To help clear a backlogged interconnection queue, as ordered by North Carolina regulators, Duke Energy has proposed a plan for “cluster” processing of utility-scale solar interconnection applications. Under Duke Energy’s current one-at-a-time process, the queue would take “decades” to process, a Duke witness estimated last year.
North Carolina’s solar developers and clean energy businesses “are generally supportive” of Duke’s queue reform plan, they said in comments filed with regulators, and recommended improvements aimed at ensuring fairness and limiting the burdens on interconnection customers.
Duke Energy’s utilities in North and South Carolina had 14 GW of solar and wind projects in their interconnection queues last year, when a Duke witness testified that “because the interconnection queue and study complexities continue to increase, the current serial study process is not sustainable.” The North Carolina Utilities Commission quoted the witness as witness Freeman, in the Commission’s June 2019 order to Duke Energy to engage with stakeholders to discuss queue reform.
It would “likely require decades to serially study and potentially connect” the projects in the queue, the witness added.
“An increasing number of regional transmission organizations (RTOs) and utilities” in other areas of the country use “a cluster study process,” the NCUC quoted the witness as saying; the witness added that Duke believed it needed to switch to a cluster study process.
A cluster study process—a form of batch processing—could also fix another key problem. North Carolina regulators said that witness Freeman “explained that when larger network upgrades are triggered by an interconnection request, the serial study process results in large upgrade costs being assigned to one project even though it is extremely unlikely that a single project could absorb such significant cost.”
The current approach of serial processing “will result in paralysis in certain areas,” the regulators wrote, “as project after project will be forced to withdraw from the queue.” In cluster processing, those costs could be assigned to a set of projects that would all benefit from the upgrade.
Duke Energy Carolinas said in a 2019 stakeholder presentation that “2019 interconnections [were] lower than expected in 2018 IRP.” Interconnection delays in North Carolina will slow the state’s pace of solar installation, the Southern Alliance for Clean Energy has projected, as shown in the graph at right (showing utility-scale solar in blue).
Improvements
Some improvements in Duke’s queue reform plan recommended by solar developers were to conduct more than one cluster study process per year, reduce the time limits for various stages of each study, reduce deposit amounts, and eliminate a provision that would favor Duke-owned projects that Duke has selected in a resource plan.
Developers also recommended that Duke promptly complete interconnection reviews for third-party owned renewable generating facilities, to meet the timeframe set by state law.
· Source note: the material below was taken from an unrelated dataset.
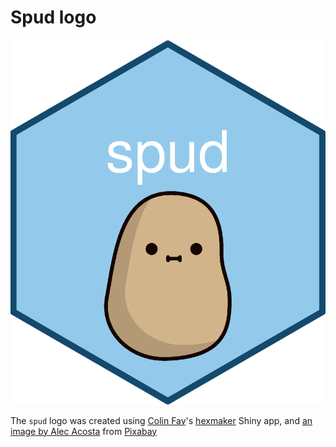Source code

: # Spud logo

<img src='../man/figures/logo.png' />

The `spud` logo was created using [Colin Fay](https://colinfay.me/)'s [hexmaker](https://connect.thinkr.fr/hexmake/) Shiny app, and [an image by Alec Acosta](https://pixabay.com/vectors/potato-happy-vegetable-little-food-5039995/) from [Pixabay](https://pixabay.com)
Given the expected step-down in the federal investment tax credit, and the state law’s cap on power purchase agreement (PPA) prices at the avoided cost rate, a delay “could wholly obstruct the achievement of the renewable procurement target established in House Bill 589,” they said.
The solar developers also flagged “huge bills for cost overruns relating to construction of interconnection facilities and network upgrades,” which have been documented in “numerous complaints against Duke.” The developers said they had provided Duke a “reasonable cost control and cost bounding proposal … that Duke is in the process of considering,” and noted that Duke has “demonstrated a willingness to work constructively” with stakeholders, adding that they looked forward to further collaboration.
PJM’s approach
The PJM grid region, which extends into a portion of North Carolina, last year published a planned timeline for batch processing of interconnection applications, showing construction beginning two years from the middle of each six-month queue window:
Solar developers made their comments on Duke’s proposed queue reform plan in a joint filing by the North Carolina Clean Energy Business Alliance, and the 375-member North Carolina Sustainable Energy Association. The filing also details the two groups’ involvement in Duke’s stakeholder process.
Duke Energy operates in North Carolina through two subsidiaries: Duke Energy Carolinas and Duke Energy Progress.